Apparently the garble of nonstop jock-philosophizing on WQAM-AM (560) is not enough. Not to mention WIOD-AM (610), which offers discussions of men playing games from 7 p.m. until dawn every weekday. Apparently there aren't enough hours in the day for these two stations to get at all the contentious issues of fandom. Such as whether Larry Bird should be ranked ahead of or behind Secretariat (it's a horse for Christ's sake!) on the list of greatest athletes of the century. Or who is the odds-on favorite for this year's SEC bowling title. Or whether the National Football League should put a cap on convicted felons per team, and how this would affect the Dolphins' upcoming season.

We will now be treated to former Marlins first baseman Orestes Destrade and Tony Calatayud (who used to be with WQAM) discussing the finer points of men with balls from 4 to 7 p.m. every day. Even more insufferable, no doubt, will be the 9 p.m. to 1 a.m. time slot. It will likely include a segment of Sports Junkies, which features four twentysomething morons in a bar ranting about sports (as opposed to the other shows, which will feature two or three middle-aged morons in a bar or radio studio ranting about sports). As South Florida's king (or should we say queen?) of talk radio, Neil Rogers, pointed out with regard to Destrade: "We certainly hope he's going to be a better broadcaster than he was a baseball player."

Two men. Each with a problem. Each seeing the solution in the other man's hands. A meeting was only natural. And last Friday it occurred, as Sean Cononie, founder and director of the Hollywood homeless shelter known as the COSAC Foundation, sat down to talk things over with Tom Cardozo, director of single-copy sales for the Miami Herald.

Cononie's problem was this: Despite legal assistance from the ACLU, the orange-hatted panhandling brigades that fund his shelter remain vulnerable to police sweeps like the one that occurred last month in Weston. Unless and until the homeless lobby manages to crowbar the words "spare-changing one's fellow man" into the Bill of Rights, his people will always be at risk. Cardozo's problem is this: His hawker crews are pissed off because they keep losing paper sales and moneymaking intersections to the COSAC orange hats. The proposed solution? Put Heralds in the hands of the orange hats. That way Cardozo gets competition-free intersections, while Cononie gets to have his troops protected by the invisible force field known as the First Amendment.

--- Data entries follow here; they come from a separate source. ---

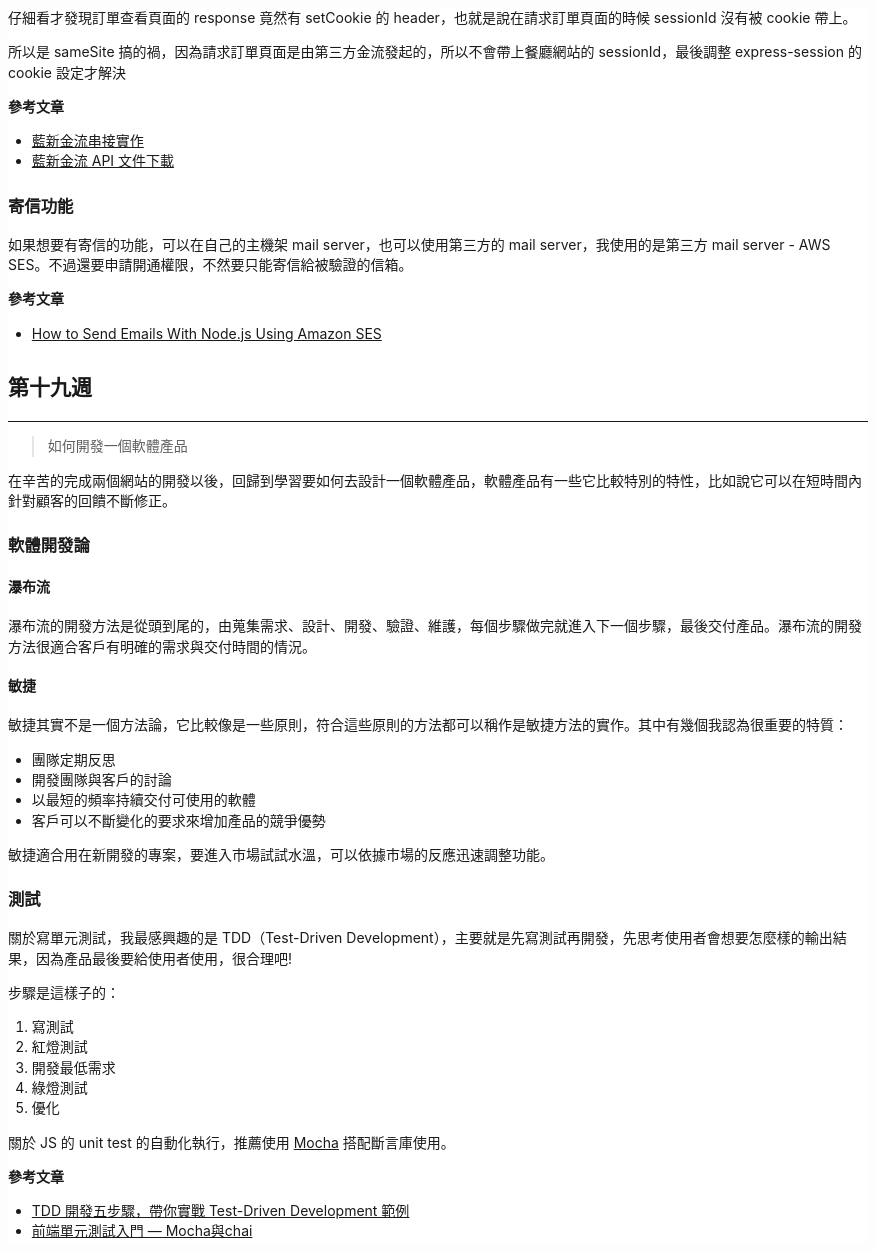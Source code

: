 仔細看才發現訂單查看頁面的 response 竟然有 setCookie 的 header，也就是說在請求訂單頁面的時候 sessionId 沒有被 cookie 帶上。

所以是 sameSite 搞的禍，因為請求訂單頁面是由第三方金流發起的，所以不會帶上餐廳網站的 sessionId，最後調整 express-session 的 cookie 設定才解決

**參考文章**
* [藍新金流串接實作](https://ctaohe.github.io/2019/10/19/2019-10-19_newebpay/)
* [藍新金流 API 文件下載](https://www.newebpay.com/website/Page/content/download_api)

### **寄信功能**

如果想要有寄信的功能，可以在自己的主機架 mail server，也可以使用第三方的 mail server，我使用的是第三方 mail server - AWS SES。不過還要申請開通權限，不然要只能寄信給被驗證的信箱。

**參考文章**
* [How to Send Emails With Node.js Using Amazon SES](https://betterprogramming.pub/how-to-send-emails-with-node-js-using-amazon-ses-8ae38f6312e4)

## **第十九週**

----------------------------------

> 如何開發一個軟體產品

在辛苦的完成兩個網站的開發以後，回歸到學習要如何去設計一個軟體產品，軟體產品有一些它比較特別的特性，比如說它可以在短時間內針對顧客的回饋不斷修正。

### **軟體開發論**

#### 瀑布流

瀑布流的開發方法是從頭到尾的，由蒐集需求、設計、開發、驗證、維護，每個步驟做完就進入下一個步驟，最後交付產品。瀑布流的開發方法很適合客戶有明確的需求與交付時間的情況。

#### 敏捷

敏捷其實不是一個方法論，它比較像是一些原則，符合這些原則的方法都可以稱作是敏捷方法的實作。其中有幾個我認為很重要的特質：

* 團隊定期反思
* 開發團隊與客戶的討論
* 以最短的頻率持續交付可使用的軟體
* 客戶可以不斷變化的要求來增加產品的競爭優勢

敏捷適合用在新開發的專案，要進入市場試試水溫，可以依據市場的反應迅速調整功能。

### **測試**

關於寫單元測試，我最感興趣的是 TDD（Test-Driven Development），主要就是先寫測試再開發，先思考使用者會想要怎麼樣的輸出結果，因為產品最後要給使用者使用，很合理吧!

步驟是這樣子的：
1. 寫測試
2. 紅燈測試
3. 開發最低需求
4. 綠燈測試
5. 優化

關於 JS 的 unit test 的自動化執行，推薦使用 [Mocha](https://mochajs.org/) 搭配斷言庫使用。

**參考文章**
* [TDD 開發五步驟，帶你實戰 Test-Driven Development 範例](https://tw.alphacamp.co/blog/tdd-test-driven-development-example)
* [前端單元測試入門 — Mocha與chai](https://medium.com/@bebebobohaha/%E5%89%8D%E7%AB%AF%E5%96%AE%E5%85%83%E6%B8%AC%E8%A9%A6%E5%85%A5%E9%96%80-mocha%E8%88%87chai-b3037b3a1de1)
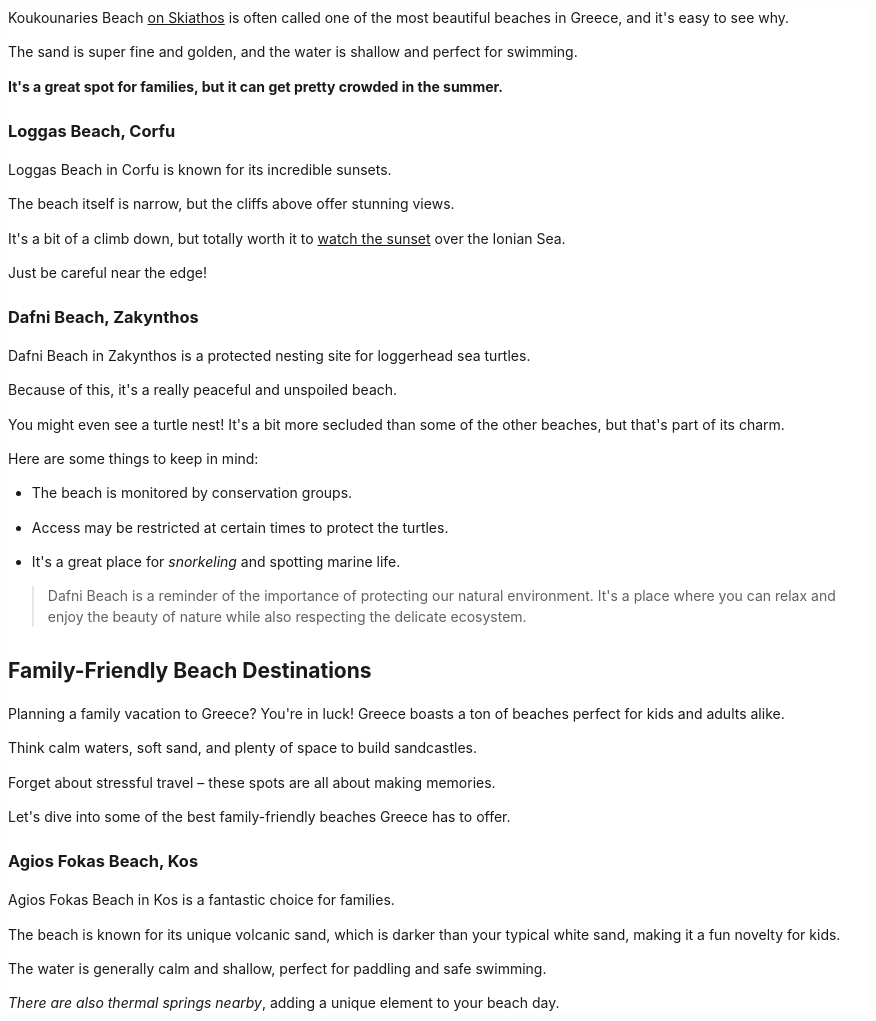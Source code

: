 Koukounaries Beach [on Skiathos](https://www.travelandleisure.com/best-beaches-in-greece-6832990) is often called one of the most beautiful beaches in Greece, and it's easy to see why.

The sand is super fine and golden, and the water is shallow and perfect for swimming.

**It's a great spot for families, but it can get pretty crowded in the summer.**

### Loggas Beach, Corfu

Loggas Beach in Corfu is known for its incredible sunsets.

The beach itself is narrow, but the cliffs above offer stunning views.

It's a bit of a climb down, but totally worth it to [watch the sunset](https://www.travelandleisure.com/best-beaches-in-greece-6832990) over the Ionian Sea.

Just be careful near the edge!

### Dafni Beach, Zakynthos

Dafni Beach in Zakynthos is a protected nesting site for loggerhead sea turtles.

Because of this, it's a really peaceful and unspoiled beach.

You might even see a turtle nest! It's a bit more secluded than some of the other beaches, but that's part of its charm.

Here are some things to keep in mind:

*   The beach is monitored by conservation groups.
    
*   Access may be restricted at certain times to protect the turtles.
    
*   It's a great place for _snorkeling_ and spotting marine life.
    

> Dafni Beach is a reminder of the importance of protecting our natural environment. It's a place where you can relax and enjoy the beauty of nature while also respecting the delicate ecosystem.

## Family-Friendly Beach Destinations

Planning a family vacation to Greece? You're in luck! Greece boasts a ton of beaches perfect for kids and adults alike.

Think calm waters, soft sand, and plenty of space to build sandcastles.

Forget about stressful travel – these spots are all about making memories.

Let's dive into some of the best family-friendly beaches Greece has to offer.

### Agios Fokas Beach, Kos

Agios Fokas Beach in Kos is a fantastic choice for families.

The beach is known for its unique volcanic sand, which is darker than your typical white sand, making it a fun novelty for kids.

The water is generally calm and shallow, perfect for paddling and safe swimming.

_There are also thermal springs nearby_, adding a unique element to your beach day.
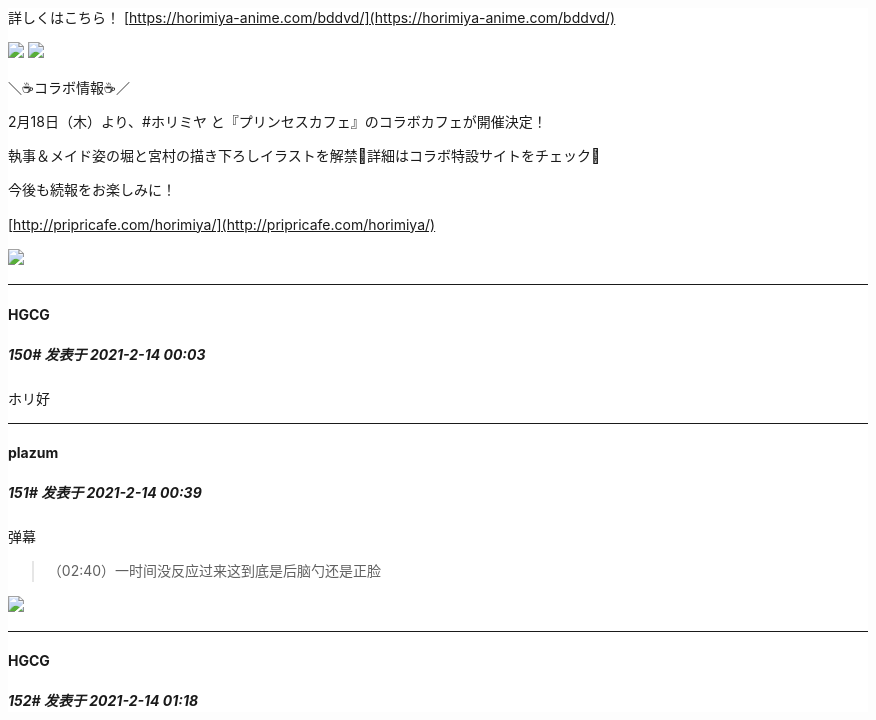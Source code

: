 
詳しくはこちら！
[https://horimiya-anime.com/bddvd/](https://horimiya-anime.com/bddvd/)

<img src="https://p.sda1.dev/1/16aa6bac5eb2d591b07e0ad392416c8c/EuHiVUFUYAACtG1.jpg" referrerpolicy="no-referrer">
<img src="https://p.sda1.dev/1/600d54b412d458846e030581c7e20426/EuHiVUFVgAM5YOI.jpg" referrerpolicy="no-referrer">


＼☕コラボ情報☕／


2月18日（木）より、#ホリミヤ と『プリンセスカフェ』のコラボカフェが開催決定！


執事＆メイド姿の堀と宮村の描き下ろしイラストを解禁🍝詳細はコラボ特設サイトをチェック🍨

今後も続報をお楽しみに！

[http://pripricafe.com/horimiya/](http://pripricafe.com/horimiya/)

<img src="https://p.sda1.dev/1/71d523c2eefc06d891a550155c84c039/EuHl1yIU0AEMjbT.jpg" referrerpolicy="no-referrer">







*****

####  HGCG  
##### 150#       发表于 2021-2-14 00:03




ホリ好







*****

####  plazum  
##### 151#       发表于 2021-2-14 00:39




弹幕<blockquote>（02:40）一时间没反应过来这到底是后脑勺还是正脸</blockquote><img src="https://static.saraba1st.com/image/smiley/face2017/066.png" referrerpolicy="no-referrer">







*****

####  HGCG  
##### 152#       发表于 2021-2-14 01:18

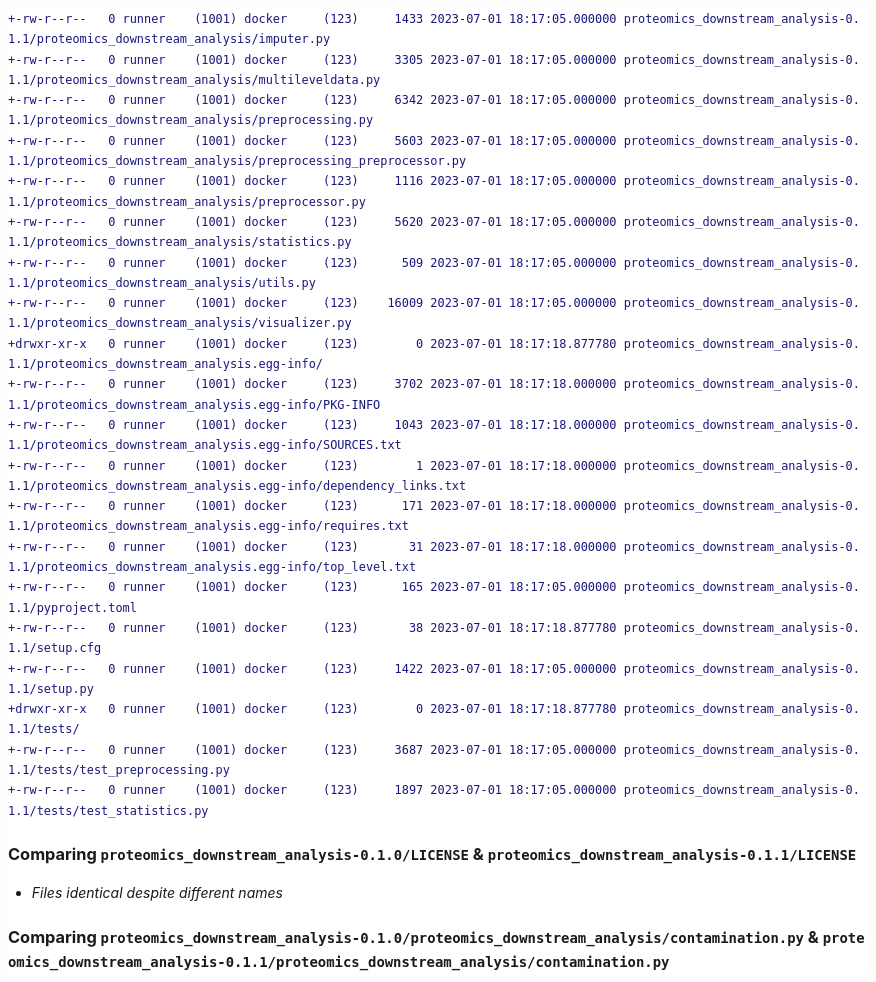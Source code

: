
 ```diff
+-rw-r--r--   0 runner    (1001) docker     (123)     1433 2023-07-01 18:17:05.000000 proteomics_downstream_analysis-0.1.1/proteomics_downstream_analysis/imputer.py
+-rw-r--r--   0 runner    (1001) docker     (123)     3305 2023-07-01 18:17:05.000000 proteomics_downstream_analysis-0.1.1/proteomics_downstream_analysis/multileveldata.py
+-rw-r--r--   0 runner    (1001) docker     (123)     6342 2023-07-01 18:17:05.000000 proteomics_downstream_analysis-0.1.1/proteomics_downstream_analysis/preprocessing.py
+-rw-r--r--   0 runner    (1001) docker     (123)     5603 2023-07-01 18:17:05.000000 proteomics_downstream_analysis-0.1.1/proteomics_downstream_analysis/preprocessing_preprocessor.py
+-rw-r--r--   0 runner    (1001) docker     (123)     1116 2023-07-01 18:17:05.000000 proteomics_downstream_analysis-0.1.1/proteomics_downstream_analysis/preprocessor.py
+-rw-r--r--   0 runner    (1001) docker     (123)     5620 2023-07-01 18:17:05.000000 proteomics_downstream_analysis-0.1.1/proteomics_downstream_analysis/statistics.py
+-rw-r--r--   0 runner    (1001) docker     (123)      509 2023-07-01 18:17:05.000000 proteomics_downstream_analysis-0.1.1/proteomics_downstream_analysis/utils.py
+-rw-r--r--   0 runner    (1001) docker     (123)    16009 2023-07-01 18:17:05.000000 proteomics_downstream_analysis-0.1.1/proteomics_downstream_analysis/visualizer.py
+drwxr-xr-x   0 runner    (1001) docker     (123)        0 2023-07-01 18:17:18.877780 proteomics_downstream_analysis-0.1.1/proteomics_downstream_analysis.egg-info/
+-rw-r--r--   0 runner    (1001) docker     (123)     3702 2023-07-01 18:17:18.000000 proteomics_downstream_analysis-0.1.1/proteomics_downstream_analysis.egg-info/PKG-INFO
+-rw-r--r--   0 runner    (1001) docker     (123)     1043 2023-07-01 18:17:18.000000 proteomics_downstream_analysis-0.1.1/proteomics_downstream_analysis.egg-info/SOURCES.txt
+-rw-r--r--   0 runner    (1001) docker     (123)        1 2023-07-01 18:17:18.000000 proteomics_downstream_analysis-0.1.1/proteomics_downstream_analysis.egg-info/dependency_links.txt
+-rw-r--r--   0 runner    (1001) docker     (123)      171 2023-07-01 18:17:18.000000 proteomics_downstream_analysis-0.1.1/proteomics_downstream_analysis.egg-info/requires.txt
+-rw-r--r--   0 runner    (1001) docker     (123)       31 2023-07-01 18:17:18.000000 proteomics_downstream_analysis-0.1.1/proteomics_downstream_analysis.egg-info/top_level.txt
+-rw-r--r--   0 runner    (1001) docker     (123)      165 2023-07-01 18:17:05.000000 proteomics_downstream_analysis-0.1.1/pyproject.toml
+-rw-r--r--   0 runner    (1001) docker     (123)       38 2023-07-01 18:17:18.877780 proteomics_downstream_analysis-0.1.1/setup.cfg
+-rw-r--r--   0 runner    (1001) docker     (123)     1422 2023-07-01 18:17:05.000000 proteomics_downstream_analysis-0.1.1/setup.py
+drwxr-xr-x   0 runner    (1001) docker     (123)        0 2023-07-01 18:17:18.877780 proteomics_downstream_analysis-0.1.1/tests/
+-rw-r--r--   0 runner    (1001) docker     (123)     3687 2023-07-01 18:17:05.000000 proteomics_downstream_analysis-0.1.1/tests/test_preprocessing.py
+-rw-r--r--   0 runner    (1001) docker     (123)     1897 2023-07-01 18:17:05.000000 proteomics_downstream_analysis-0.1.1/tests/test_statistics.py
```

### Comparing `proteomics_downstream_analysis-0.1.0/LICENSE` & `proteomics_downstream_analysis-0.1.1/LICENSE`

 * *Files identical despite different names*

### Comparing `proteomics_downstream_analysis-0.1.0/proteomics_downstream_analysis/contamination.py` & `proteomics_downstream_analysis-0.1.1/proteomics_downstream_analysis/contamination.py`

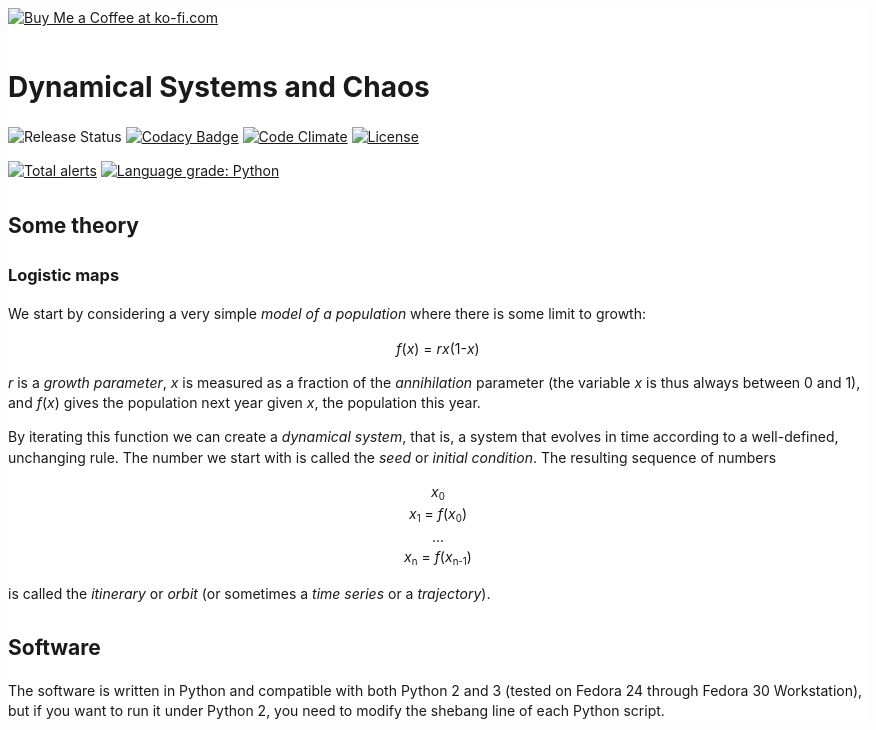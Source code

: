 <a href='https://ko-fi.com/K3K57TH3' target='_blank'><img height='36' style='border:0px;height:36px;' src='https://az743702.vo.msecnd.net/cdn/kofi2.png?v=0' border='0' alt='Buy Me a Coffee at ko-fi.com' /></a>

# Dynamical Systems and Chaos

![Release Status](https://img.shields.io/badge/status-stable-brightgreen.svg)
[![Codacy Badge](https://api.codacy.com/project/badge/Grade/9aeecdd2b382411b9f55d71edc6946ea)](https://www.codacy.com/app/madrisan/dynamic-systems-and-chaos?utm_source=github.com&amp;utm_medium=referral&amp;utm_content=madrisan/dynamic-systems-and-chaos&amp;utm_campaign=Badge_Grade)
[![Code Climate](https://api.codeclimate.com/v1/badges/dbff89213a50df63fc01/maintainability)](https://codeclimate.com/github/madrisan/dynamic-systems-and-chaos/maintainability)
[![License](https://img.shields.io/badge/License-Apache--2.0-blue.svg)](https://spdx.org/licenses/Apache-2.0.html)

[![Total alerts](https://img.shields.io/lgtm/alerts/g/madrisan/dynamic-systems-and-chaos.svg?logo=lgtm&logoWidth=18)](https://lgtm.com/projects/g/madrisan/dynamic-systems-and-chaos/alerts/)
[![Language grade: Python](https://img.shields.io/lgtm/grade/python/g/madrisan/dynamic-systems-and-chaos.svg?logo=lgtm&logoWidth=18)](https://lgtm.com/projects/g/madrisan/dynamic-systems-and-chaos/context:python)

## Some theory

### Logistic maps

We start by considering a very simple _model of a population_ where there is some limit to growth:

<p align="center">
   <i>f</i>(<i>x</i>) = <i>rx</i>(1-<i>x</i>)
</p>

_r_ is a _growth parameter_, _x_ is measured as a fraction of the _annihilation_ parameter
(the variable _x_ is thus always between 0 and 1),
and _f_(_x_) gives the population next year given _x_, the population this year.

By iterating this function we can create a _dynamical system_, that is, a system that evolves in time according to a well-defined, unchanging rule.
The number we start with is called the _seed_ or _initial condition_.
The resulting sequence of numbers

<p align="center">
   <i>x</i><small><sub>0</sub></small></br>
   <i>x</i><small><sub>1</sub></small> = <i>f</i>(<i>x</i><small><sub>0</sub></small>)</br>
   ...</br>
   <i>x</i><small><sub>n</sub></small> = <i>f</i>(<i>x</i><small><sub>n-1</sub></small>)</br>
</p>

is called the _itinerary_ or _orbit_ (or sometimes a _time series_ or a _trajectory_).

## Software

The software is written in Python and compatible with both Python 2 and 3 (tested on Fedora 24 through Fedora 30 Workstation), but if you want to run it under Python 2, you need to modify the shebang line of each Python script.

It would seem a match made in heaven -- except in the eyes of county bureaucrats. Cononie says Steve Werthman, Broward County homeless coordinator, has already informed him that the Homeless Initiative Partnership, a powerful county advisory board, will "likely frown on this idea." Well, what else is new? When it comes to Broward bureaucrats, the frowns seem painted on their faces. The county has never liked the idea of street solicitations, and news-hawking isn't all that different. But Cononie says he cares less and less about what the county thinks. Although nothing was finalized at last week's meeting, talks with the Herald will continue.